**WORK REQUIRED:** Down to the last line, reproduce the data below exactly.

**PROVIDED RECORDS:**
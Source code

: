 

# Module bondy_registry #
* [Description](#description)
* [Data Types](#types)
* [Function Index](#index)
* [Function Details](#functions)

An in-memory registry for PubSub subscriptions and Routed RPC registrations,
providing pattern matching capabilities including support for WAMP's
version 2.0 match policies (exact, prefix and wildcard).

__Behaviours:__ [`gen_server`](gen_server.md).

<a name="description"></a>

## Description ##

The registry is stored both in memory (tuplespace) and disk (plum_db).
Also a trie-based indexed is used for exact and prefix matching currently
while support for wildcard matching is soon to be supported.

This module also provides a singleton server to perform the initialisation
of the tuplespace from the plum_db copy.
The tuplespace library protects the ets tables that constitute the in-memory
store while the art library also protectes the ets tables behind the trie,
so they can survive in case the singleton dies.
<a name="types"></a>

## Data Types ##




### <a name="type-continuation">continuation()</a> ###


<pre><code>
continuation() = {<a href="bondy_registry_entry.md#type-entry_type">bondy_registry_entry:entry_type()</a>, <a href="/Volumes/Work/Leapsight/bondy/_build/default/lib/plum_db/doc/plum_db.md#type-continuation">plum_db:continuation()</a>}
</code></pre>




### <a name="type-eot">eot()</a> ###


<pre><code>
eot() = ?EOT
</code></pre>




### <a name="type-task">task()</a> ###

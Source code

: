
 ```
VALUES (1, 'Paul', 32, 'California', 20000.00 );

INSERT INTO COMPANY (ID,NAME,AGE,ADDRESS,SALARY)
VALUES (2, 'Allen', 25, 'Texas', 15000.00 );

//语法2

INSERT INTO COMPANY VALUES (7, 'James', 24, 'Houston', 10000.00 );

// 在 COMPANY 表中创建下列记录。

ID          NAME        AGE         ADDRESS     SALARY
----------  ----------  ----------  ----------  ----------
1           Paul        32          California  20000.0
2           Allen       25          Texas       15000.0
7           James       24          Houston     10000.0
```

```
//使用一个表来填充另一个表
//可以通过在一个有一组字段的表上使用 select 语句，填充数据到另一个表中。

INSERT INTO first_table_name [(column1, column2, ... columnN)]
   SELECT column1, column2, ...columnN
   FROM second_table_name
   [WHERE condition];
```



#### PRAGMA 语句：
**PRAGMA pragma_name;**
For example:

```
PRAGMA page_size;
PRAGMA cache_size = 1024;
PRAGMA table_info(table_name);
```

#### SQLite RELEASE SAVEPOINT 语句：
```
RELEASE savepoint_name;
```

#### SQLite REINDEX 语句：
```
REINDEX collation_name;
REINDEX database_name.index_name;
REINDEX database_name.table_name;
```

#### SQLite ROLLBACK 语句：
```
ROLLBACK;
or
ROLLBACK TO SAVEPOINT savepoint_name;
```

**ANSWER:**
Source code

: 

# Module bondy_registry #
* [Description](#description)
* [Data Types](#types)
* [Function Index](#index)
* [Function Details](#functions)

An in-memory registry for PubSub subscriptions and Routed RPC registrations,
providing pattern matching capabilities including support for WAMP's
version 2.0 match policies (exact, prefix and wildcard).

__Behaviours:__ [`gen_server`](gen_server.md).

<a name="description"></a>

## Description ##

The registry is stored both in memory (tuplespace) and disk (plum_db).
Also a trie-based indexed is used for exact and prefix matching currently
while support for wildcard matching is soon to be supported.

This module also provides a singleton server to perform the initialisation
of the tuplespace from the plum_db copy.
The tuplespace library protects the ets tables that constitute the in-memory
store while the art library also protectes the ets tables behind the trie,
so they can survive in case the singleton dies.
<a name="types"></a>

## Data Types ##




### <a name="type-continuation">continuation()</a> ###


<pre><code>
continuation() = {<a href="bondy_registry_entry.md#type-entry_type">bondy_registry_entry:entry_type()</a>, <a href="/Volumes/Work/Leapsight/bondy/_build/default/lib/plum_db/doc/plum_db.md#type-continuation">plum_db:continuation()</a>}
</code></pre>




### <a name="type-eot">eot()</a> ###


<pre><code>
eot() = ?EOT
</code></pre>




### <a name="type-task">task()</a> ###

Source code

:
 ```
VALUES (1, 'Paul', 32, 'California', 20000.00 );

INSERT INTO COMPANY (ID,NAME,AGE,ADDRESS,SALARY)
VALUES (2, 'Allen', 25, 'Texas', 15000.00 );

//语法2

INSERT INTO COMPANY VALUES (7, 'James', 24, 'Houston', 10000.00 );

// 在 COMPANY 表中创建下列记录。

ID          NAME        AGE         ADDRESS     SALARY
----------  ----------  ----------  ----------  ----------
1           Paul        32          California  20000.0
2           Allen       25          Texas       15000.0
7           James       24          Houston     10000.0
```

```
//使用一个表来填充另一个表
//可以通过在一个有一组字段的表上使用 select 语句，填充数据到另一个表中。

INSERT INTO first_table_name [(column1, column2, ... columnN)]
   SELECT column1, column2, ...columnN
   FROM second_table_name
   [WHERE condition];
```



#### PRAGMA 语句：
**PRAGMA pragma_name;**
For example:

```
PRAGMA page_size;
PRAGMA cache_size = 1024;
PRAGMA table_info(table_name);
```

#### SQLite RELEASE SAVEPOINT 语句：
```
RELEASE savepoint_name;
```

#### SQLite REINDEX 语句：
```
REINDEX collation_name;
REINDEX database_name.index_name;
REINDEX database_name.table_name;
```

#### SQLite ROLLBACK 语句：
```
ROLLBACK;
or
ROLLBACK TO SAVEPOINT savepoint_name;
```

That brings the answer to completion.